With the spring marathon season well and truly upon us and various late spring and autumn marathons to be trained for, the training distances will be getting longer by the week; here are some tips to help you get through those 26.2 miles!
1) Your running shoes
It is strongly advisable to go to a specialist runner’s shop to seek advice on the best pair of trainers, as every individual has their own running technique and extra support in certain areas of the shoe may improve biomechanics of your running technique and reduce your chances of injury.
Make sure you buy your running shoes well in advance of the big day so you have time to wear them in. Wearing new trainers on the day of the marathon will be something your feet aren’t used to and will almost certainly give you lots of painful blisters.
There is a range of opinion on how frequently you should change your running shoes, but the general consensus seems to be every 500 miles. One approach is to alternate between two pairs of trainers, which makes them last longer. We have patients who do this and it works well because it means that when the marathon arrives, the trainers are comfortable but not too worn out, and it reduces the risk in the event of one of the pairs getting damaged.

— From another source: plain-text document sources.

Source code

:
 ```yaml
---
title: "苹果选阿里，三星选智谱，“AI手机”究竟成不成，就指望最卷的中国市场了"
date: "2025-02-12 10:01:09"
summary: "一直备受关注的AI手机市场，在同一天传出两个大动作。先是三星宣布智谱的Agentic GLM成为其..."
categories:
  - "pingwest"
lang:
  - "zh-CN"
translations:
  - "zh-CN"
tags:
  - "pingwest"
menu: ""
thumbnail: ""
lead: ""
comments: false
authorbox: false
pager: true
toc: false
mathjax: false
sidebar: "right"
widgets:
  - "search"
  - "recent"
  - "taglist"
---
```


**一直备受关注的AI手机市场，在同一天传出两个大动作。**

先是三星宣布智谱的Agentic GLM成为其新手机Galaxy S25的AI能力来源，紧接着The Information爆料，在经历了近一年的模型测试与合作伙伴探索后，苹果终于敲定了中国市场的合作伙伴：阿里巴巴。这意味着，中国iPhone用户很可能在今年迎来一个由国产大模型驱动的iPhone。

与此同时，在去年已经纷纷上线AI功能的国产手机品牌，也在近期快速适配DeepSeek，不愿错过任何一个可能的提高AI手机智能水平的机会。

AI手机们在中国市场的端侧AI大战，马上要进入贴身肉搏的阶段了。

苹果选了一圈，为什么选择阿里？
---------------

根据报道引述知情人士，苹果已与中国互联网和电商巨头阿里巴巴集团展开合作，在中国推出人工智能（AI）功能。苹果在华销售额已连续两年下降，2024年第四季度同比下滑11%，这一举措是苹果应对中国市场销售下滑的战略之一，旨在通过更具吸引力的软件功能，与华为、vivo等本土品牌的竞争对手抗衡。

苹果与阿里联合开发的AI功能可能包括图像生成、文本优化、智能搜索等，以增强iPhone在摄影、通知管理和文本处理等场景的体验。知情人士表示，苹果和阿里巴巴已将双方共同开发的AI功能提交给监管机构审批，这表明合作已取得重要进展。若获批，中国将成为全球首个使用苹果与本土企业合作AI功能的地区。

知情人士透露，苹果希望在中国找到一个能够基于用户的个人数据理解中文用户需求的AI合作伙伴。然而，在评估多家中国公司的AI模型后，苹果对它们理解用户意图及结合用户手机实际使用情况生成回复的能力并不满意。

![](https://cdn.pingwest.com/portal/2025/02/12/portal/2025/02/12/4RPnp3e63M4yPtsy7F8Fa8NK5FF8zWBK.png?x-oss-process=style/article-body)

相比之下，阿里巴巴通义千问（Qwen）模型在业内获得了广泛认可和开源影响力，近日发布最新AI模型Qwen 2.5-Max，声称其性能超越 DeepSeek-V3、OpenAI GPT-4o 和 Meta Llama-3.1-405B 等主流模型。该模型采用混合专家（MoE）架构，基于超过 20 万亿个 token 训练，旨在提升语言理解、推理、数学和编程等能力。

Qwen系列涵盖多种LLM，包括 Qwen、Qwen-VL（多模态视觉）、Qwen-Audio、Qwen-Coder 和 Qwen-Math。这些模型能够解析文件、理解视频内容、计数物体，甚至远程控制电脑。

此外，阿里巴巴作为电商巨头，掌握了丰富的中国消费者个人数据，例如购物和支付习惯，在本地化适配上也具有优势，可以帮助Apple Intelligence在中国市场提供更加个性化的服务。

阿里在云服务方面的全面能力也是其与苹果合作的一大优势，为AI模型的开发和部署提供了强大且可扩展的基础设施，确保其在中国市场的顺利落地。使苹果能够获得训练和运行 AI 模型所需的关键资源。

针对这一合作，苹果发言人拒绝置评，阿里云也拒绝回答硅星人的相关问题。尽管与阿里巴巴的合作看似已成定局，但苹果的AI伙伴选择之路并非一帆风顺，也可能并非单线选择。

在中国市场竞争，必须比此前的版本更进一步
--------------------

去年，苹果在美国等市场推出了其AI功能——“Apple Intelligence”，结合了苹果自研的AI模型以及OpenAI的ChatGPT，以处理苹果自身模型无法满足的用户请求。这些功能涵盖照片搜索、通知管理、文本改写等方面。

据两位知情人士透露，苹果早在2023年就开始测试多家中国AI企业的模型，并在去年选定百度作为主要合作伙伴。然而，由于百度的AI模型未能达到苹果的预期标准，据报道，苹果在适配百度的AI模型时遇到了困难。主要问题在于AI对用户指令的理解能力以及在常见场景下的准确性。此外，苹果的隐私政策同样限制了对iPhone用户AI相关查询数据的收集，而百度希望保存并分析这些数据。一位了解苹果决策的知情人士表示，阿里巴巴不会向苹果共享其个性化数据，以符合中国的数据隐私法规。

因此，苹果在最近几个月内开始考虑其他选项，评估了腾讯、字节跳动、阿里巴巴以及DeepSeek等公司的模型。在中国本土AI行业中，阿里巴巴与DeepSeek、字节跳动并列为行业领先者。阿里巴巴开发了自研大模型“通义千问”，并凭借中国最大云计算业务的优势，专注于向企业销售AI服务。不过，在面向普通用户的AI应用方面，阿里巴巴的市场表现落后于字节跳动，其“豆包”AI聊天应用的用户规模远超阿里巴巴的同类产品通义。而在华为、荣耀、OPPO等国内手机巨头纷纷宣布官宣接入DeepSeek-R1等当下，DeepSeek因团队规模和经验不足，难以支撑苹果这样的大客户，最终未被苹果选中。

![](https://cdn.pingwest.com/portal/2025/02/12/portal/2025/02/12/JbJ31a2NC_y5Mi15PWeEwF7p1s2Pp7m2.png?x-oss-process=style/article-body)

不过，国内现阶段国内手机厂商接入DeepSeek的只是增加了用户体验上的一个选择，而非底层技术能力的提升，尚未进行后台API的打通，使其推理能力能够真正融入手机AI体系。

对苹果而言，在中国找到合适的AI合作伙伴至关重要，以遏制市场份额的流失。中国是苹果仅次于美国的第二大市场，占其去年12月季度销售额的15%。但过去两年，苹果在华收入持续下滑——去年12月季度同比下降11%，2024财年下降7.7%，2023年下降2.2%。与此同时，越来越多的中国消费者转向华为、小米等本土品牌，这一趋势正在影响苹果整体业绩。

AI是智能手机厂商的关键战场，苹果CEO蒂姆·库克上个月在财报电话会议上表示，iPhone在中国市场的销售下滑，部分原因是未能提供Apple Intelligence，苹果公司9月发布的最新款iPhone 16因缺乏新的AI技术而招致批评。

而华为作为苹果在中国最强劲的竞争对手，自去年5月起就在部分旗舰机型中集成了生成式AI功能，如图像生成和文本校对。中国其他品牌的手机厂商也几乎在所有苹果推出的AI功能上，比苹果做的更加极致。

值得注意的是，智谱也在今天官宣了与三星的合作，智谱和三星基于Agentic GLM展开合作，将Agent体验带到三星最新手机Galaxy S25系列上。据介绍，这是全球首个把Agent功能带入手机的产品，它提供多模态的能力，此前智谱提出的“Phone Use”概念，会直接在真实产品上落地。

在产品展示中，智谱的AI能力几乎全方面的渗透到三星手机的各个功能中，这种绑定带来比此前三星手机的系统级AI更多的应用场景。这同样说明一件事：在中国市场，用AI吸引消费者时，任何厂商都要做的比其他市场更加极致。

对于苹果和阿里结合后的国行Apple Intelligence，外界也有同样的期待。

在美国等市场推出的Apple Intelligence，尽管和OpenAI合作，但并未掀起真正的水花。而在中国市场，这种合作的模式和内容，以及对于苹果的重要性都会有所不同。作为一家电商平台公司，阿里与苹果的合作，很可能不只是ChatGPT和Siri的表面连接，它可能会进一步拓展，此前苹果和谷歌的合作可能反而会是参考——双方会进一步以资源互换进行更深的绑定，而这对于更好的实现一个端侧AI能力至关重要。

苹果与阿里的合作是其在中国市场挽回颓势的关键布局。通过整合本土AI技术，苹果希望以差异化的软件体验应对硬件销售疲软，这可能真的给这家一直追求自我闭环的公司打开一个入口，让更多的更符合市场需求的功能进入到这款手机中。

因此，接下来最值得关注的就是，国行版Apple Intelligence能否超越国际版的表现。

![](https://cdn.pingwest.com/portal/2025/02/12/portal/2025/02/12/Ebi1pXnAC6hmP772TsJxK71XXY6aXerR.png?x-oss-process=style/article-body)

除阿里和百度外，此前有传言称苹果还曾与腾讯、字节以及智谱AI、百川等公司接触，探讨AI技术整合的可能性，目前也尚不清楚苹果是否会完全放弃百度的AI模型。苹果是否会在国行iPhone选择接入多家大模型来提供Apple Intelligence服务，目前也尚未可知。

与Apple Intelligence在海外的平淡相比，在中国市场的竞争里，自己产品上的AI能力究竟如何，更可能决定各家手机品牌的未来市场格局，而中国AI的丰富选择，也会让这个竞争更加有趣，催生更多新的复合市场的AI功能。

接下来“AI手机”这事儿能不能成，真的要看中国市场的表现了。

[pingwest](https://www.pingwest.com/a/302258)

A well-balanced diet is crucial to ensure that you have a sufficient intake of energy to cater for all the energy expended during your runs. It is recommended that at least 65% of your dietary intake is made up of carbohydrates while you are training. You can increase the carbohydrate content of your meals by adding extra amounts of rice, pasta, bread and potatoes.
It is important to drink water before and after long training runs. Try to not drink too much before your run, and if you sip water during the run it will help prevent you from getting dehydrated. Drinking plenty of water after the long runs will help your body to fully re-hydrate. This applies not just immediately after finishing your run, but also for the following 3 hours. When running long distances it is also important to replenish nutrient levels and drinking isotonic drinks will help you do this. Don’t change to a new brand of drink on the day.. It could upset your stomach!!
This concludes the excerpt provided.